* Task objective
Whenever a line contains "fine", include it in the count; reply with the number of such lines in the data and nothing else.

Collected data
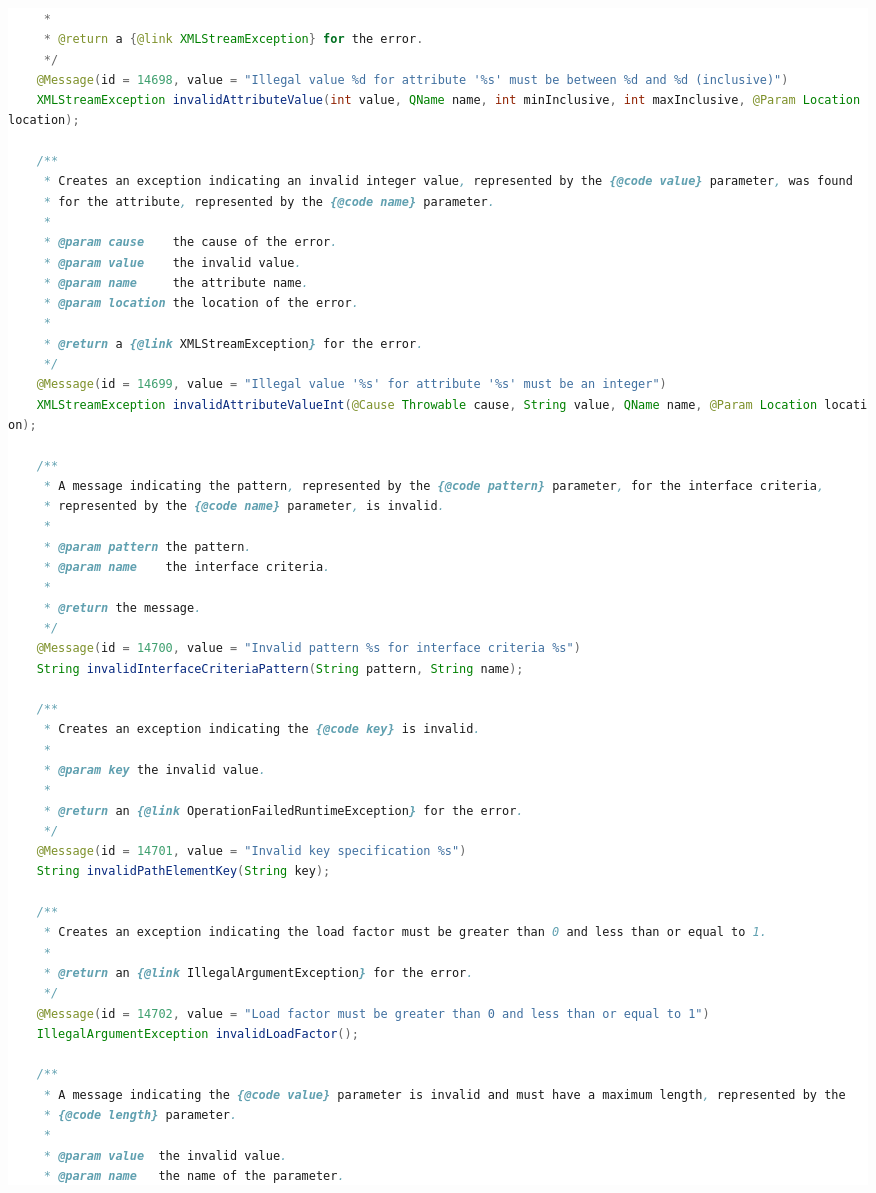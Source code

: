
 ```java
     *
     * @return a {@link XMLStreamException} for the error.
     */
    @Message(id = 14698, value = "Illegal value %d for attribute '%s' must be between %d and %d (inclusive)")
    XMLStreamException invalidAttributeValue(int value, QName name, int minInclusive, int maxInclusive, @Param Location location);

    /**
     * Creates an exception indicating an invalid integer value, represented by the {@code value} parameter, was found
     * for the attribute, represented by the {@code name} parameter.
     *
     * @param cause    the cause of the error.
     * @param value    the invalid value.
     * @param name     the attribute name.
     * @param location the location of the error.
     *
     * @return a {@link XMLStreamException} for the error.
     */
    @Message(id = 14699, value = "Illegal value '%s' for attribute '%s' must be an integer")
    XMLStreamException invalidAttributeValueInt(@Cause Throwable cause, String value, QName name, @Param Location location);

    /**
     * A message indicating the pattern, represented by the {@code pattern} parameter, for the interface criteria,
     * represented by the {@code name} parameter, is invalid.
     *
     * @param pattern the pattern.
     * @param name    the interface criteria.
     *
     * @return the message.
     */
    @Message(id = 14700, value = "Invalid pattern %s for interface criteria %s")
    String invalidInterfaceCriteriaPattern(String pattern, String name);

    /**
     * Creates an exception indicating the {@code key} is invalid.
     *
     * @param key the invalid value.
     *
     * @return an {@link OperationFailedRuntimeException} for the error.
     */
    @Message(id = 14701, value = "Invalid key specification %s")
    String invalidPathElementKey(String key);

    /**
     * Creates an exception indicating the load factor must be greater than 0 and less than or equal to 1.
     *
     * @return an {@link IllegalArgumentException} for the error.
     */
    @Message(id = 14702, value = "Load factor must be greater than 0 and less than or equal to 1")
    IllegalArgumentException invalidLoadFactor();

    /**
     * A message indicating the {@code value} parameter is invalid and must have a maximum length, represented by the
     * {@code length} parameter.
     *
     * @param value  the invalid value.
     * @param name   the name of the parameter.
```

---

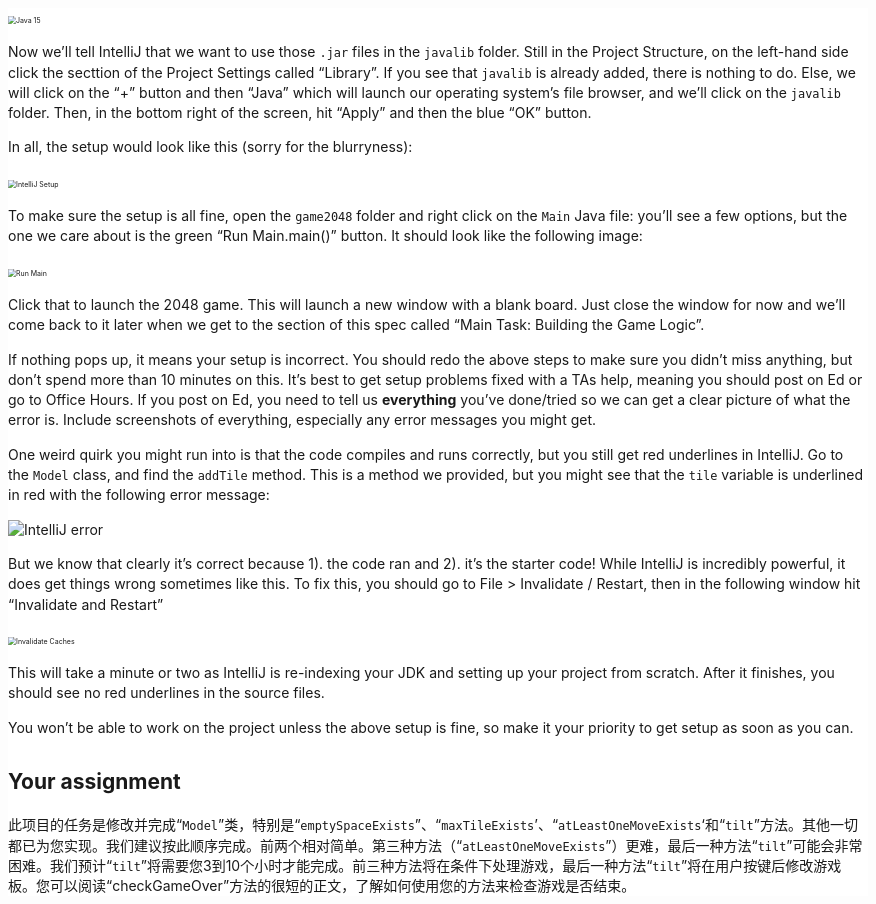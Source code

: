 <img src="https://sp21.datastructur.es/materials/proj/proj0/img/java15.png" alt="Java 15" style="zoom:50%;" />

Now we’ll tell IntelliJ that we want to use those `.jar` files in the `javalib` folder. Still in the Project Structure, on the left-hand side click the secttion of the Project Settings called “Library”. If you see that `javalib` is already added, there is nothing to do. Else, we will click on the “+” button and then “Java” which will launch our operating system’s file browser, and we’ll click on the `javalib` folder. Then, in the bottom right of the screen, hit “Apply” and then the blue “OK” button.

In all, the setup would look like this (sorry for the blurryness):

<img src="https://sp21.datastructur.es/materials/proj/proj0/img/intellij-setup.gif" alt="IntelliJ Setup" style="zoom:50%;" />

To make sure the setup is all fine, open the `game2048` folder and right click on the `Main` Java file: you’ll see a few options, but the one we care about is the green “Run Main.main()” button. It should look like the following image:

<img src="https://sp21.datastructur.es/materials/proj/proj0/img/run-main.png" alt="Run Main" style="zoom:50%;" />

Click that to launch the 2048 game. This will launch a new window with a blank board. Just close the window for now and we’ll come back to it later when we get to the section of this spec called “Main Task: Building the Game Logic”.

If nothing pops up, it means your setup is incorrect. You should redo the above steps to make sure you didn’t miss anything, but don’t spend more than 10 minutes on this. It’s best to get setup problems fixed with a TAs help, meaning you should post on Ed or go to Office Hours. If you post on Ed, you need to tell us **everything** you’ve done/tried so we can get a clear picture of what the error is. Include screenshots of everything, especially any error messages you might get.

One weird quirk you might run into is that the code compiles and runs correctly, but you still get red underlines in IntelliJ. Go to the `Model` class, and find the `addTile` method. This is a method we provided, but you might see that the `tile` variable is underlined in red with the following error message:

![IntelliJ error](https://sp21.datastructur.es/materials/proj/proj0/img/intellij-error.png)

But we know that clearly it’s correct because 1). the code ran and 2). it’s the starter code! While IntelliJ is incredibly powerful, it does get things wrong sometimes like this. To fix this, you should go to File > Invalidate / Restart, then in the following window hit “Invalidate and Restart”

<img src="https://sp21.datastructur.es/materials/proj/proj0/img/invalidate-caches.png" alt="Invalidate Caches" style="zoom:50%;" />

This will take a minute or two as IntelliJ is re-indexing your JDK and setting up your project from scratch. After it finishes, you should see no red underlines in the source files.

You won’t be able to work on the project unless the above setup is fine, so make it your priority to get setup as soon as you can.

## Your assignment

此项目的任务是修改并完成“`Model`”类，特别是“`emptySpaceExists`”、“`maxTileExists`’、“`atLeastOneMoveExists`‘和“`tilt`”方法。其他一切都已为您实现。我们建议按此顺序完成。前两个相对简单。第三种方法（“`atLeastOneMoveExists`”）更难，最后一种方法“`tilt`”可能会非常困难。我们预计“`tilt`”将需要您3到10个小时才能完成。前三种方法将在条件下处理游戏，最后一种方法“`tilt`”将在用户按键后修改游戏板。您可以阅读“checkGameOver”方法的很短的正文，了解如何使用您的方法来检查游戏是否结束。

==

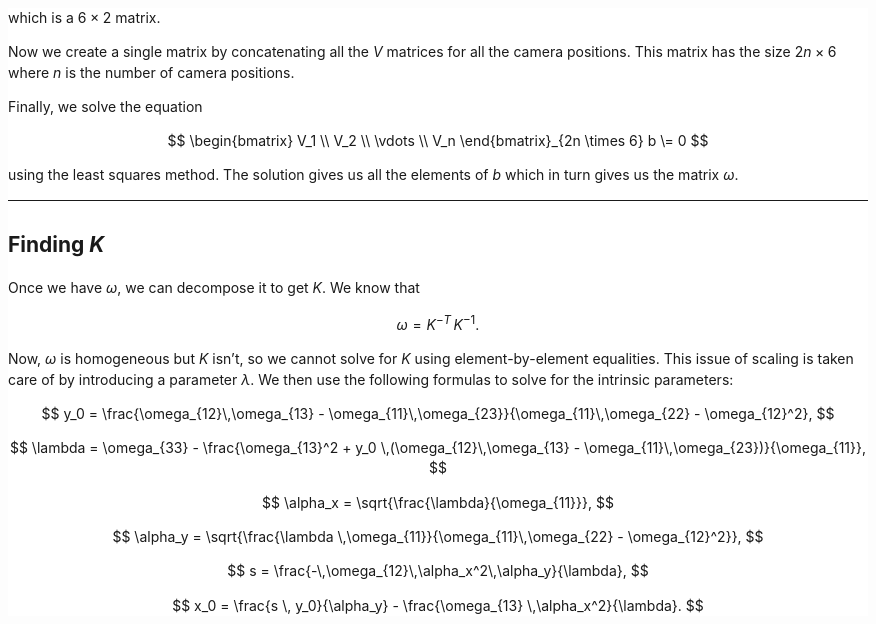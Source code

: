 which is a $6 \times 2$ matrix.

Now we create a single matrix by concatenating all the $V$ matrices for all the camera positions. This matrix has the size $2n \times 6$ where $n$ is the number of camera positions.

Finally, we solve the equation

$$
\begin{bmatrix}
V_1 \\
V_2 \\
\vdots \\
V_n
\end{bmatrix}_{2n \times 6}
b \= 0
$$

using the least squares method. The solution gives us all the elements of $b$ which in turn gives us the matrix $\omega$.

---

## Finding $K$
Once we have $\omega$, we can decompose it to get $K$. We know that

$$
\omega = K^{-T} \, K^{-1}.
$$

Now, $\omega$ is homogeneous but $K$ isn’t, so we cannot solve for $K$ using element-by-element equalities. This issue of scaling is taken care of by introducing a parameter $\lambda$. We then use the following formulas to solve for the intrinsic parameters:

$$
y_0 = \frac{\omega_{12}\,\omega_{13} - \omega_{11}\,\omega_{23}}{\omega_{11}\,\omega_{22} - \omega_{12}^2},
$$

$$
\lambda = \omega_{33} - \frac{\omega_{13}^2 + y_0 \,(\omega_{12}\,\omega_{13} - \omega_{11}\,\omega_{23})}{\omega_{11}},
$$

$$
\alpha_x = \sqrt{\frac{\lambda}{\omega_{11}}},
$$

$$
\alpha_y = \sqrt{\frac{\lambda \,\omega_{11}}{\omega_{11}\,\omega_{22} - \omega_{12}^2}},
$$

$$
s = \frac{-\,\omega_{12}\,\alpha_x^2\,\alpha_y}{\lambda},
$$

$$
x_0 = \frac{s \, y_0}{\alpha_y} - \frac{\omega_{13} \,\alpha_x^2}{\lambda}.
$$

* Solution to this exercise
2